1. A single `=` sign is the assignment operator. For the logical operator "equals to" we need to use the double equal sign `==`:

In [None]:
for beatle in beatles:
  if beatle == "Ringo Starr":
    for n in numbers:
      print(f"I love {beatle}!")
  if beatle != "Ringo Starr":
    print(f"I hate {beatle}!")
      print("\n")

2. The `print("\n")` statement needs to be properly indented.

In [None]:
for beatle in beatles:
  if beatle == "Ringo Starr":
    for n in numbers:
      print(f"I love {beatle}!")
  if beatle != "Ringo Starr":
    for n in numbers:
      print(f"I hate {beatle}!")
  print("\n")

3. We want to iterate through `numbers` first, and then through `beatles`.

In [None]:
for n in numbers:
  for beatle in beatles:
    if beatle == "Ringo Starr":
        print(f"I love {beatle}!")
    if beatle != "Ringo Starr":
      print(f"I hate {beatle}!")
  print("\n")

4. Optionally, we can replace `if beatle != "Ringo Starr":` with `else`. It will make our code simpler and more elegant:

In [None]:
for n in numbers:
  for beatle in beatles:
    if beatle == "Ringo Starr":
        print(f"I love {beatle}!")
    else:
      print(f"I hate {beatle}!")
  print("\n")

## Exercise 3:

In [None]:
top_profitable_films = pd.DataFrame(top_profitable_films)
top_profitable_films.head

1. We have not imported pandas yet, hence the NameError for `pd`.



In [None]:
import pandas as pd
top_profitable_films = pd.DataFrame(top_profitable_films)
top_profitable_films.head

2. It is not a good practice to overwrite the variable of the original dataset when creating a new version of it. We want to preserve the dictionary `top_profitable_films`.

In [None]:
import pandas as pd
top_films_df = pd.DataFrame(top_profitable_films)
top_films_df.head

3. `head()` is a method, and therefore needs the parentheses.


In [None]:
import pandas as pd
top_films_df = pd.DataFrame(top_profitable_films)
top_films_df.head()

## Exercise 4:

In [None]:
top_films_df[top_films_df["Film"]=="Avatar"]["Year"] = "2009"

**Solution:**

In general, when selecting data from a DataFrame, and ALWAYS when overwriting data from it, use `.loc[]` instead of simple `[]`.
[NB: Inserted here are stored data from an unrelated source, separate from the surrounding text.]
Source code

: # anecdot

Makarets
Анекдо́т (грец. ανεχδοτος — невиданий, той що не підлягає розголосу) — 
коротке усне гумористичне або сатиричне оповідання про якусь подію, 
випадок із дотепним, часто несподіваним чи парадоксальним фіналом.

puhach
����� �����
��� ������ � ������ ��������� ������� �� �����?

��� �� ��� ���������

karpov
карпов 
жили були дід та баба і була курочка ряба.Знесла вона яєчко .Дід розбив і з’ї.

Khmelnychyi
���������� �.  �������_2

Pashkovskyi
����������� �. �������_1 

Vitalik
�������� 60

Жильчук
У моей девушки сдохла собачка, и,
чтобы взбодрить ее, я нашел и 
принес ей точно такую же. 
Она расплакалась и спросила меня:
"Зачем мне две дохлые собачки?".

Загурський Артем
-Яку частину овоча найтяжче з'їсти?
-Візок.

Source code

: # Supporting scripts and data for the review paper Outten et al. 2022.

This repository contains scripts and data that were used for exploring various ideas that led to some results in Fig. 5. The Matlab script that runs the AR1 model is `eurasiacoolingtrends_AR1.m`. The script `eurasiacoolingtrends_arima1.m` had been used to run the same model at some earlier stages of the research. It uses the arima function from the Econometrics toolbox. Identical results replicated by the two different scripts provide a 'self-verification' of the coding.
When fixing the infamous `A value is trying to be set on a copy of a slice from a DataFrame.` error, it's better to have a fresh start, so create the dataframe again.

In [None]:
top_profitable_films = pd.DataFrame(top_profitable_films)

top_films_df.loc[top_films_df["Film"]=="Avatar", "Year"] = "2009"

In [None]:
top_films_df.head(2)

## Exercise 5:

We want to get the average gross profit of all films:

In [None]:
top_films_df["Worldwide Gross (in billions)"].avg()

**Solution:**

1. The `AttributeError: 'Series' object has no attribute 'avg'` tells us that the method we have used does not exist for a Pandas column (which is a Series). A quick google shows us that the method we need is `mean()`:

In [None]:
top_films_df["Worldwide Gross (in billions)"].mean()

2. The `TypeError` and the message `Could not convert 2.7982.7892.1942.0731.6731.6561.5191.4501.2761.263 to numeric` we understand that these numbers don't have a numeric data type, which does not allow Pandas to compute their mean. Let's change it:

In [None]:
top_films_df.loc[:, "Worldwide Gross (in billions)"] = pd.to_numeric(top_films_df.loc[:, "Worldwide Gross (in billions)"])
top_films_df["Worldwide Gross (in billions)"].mean()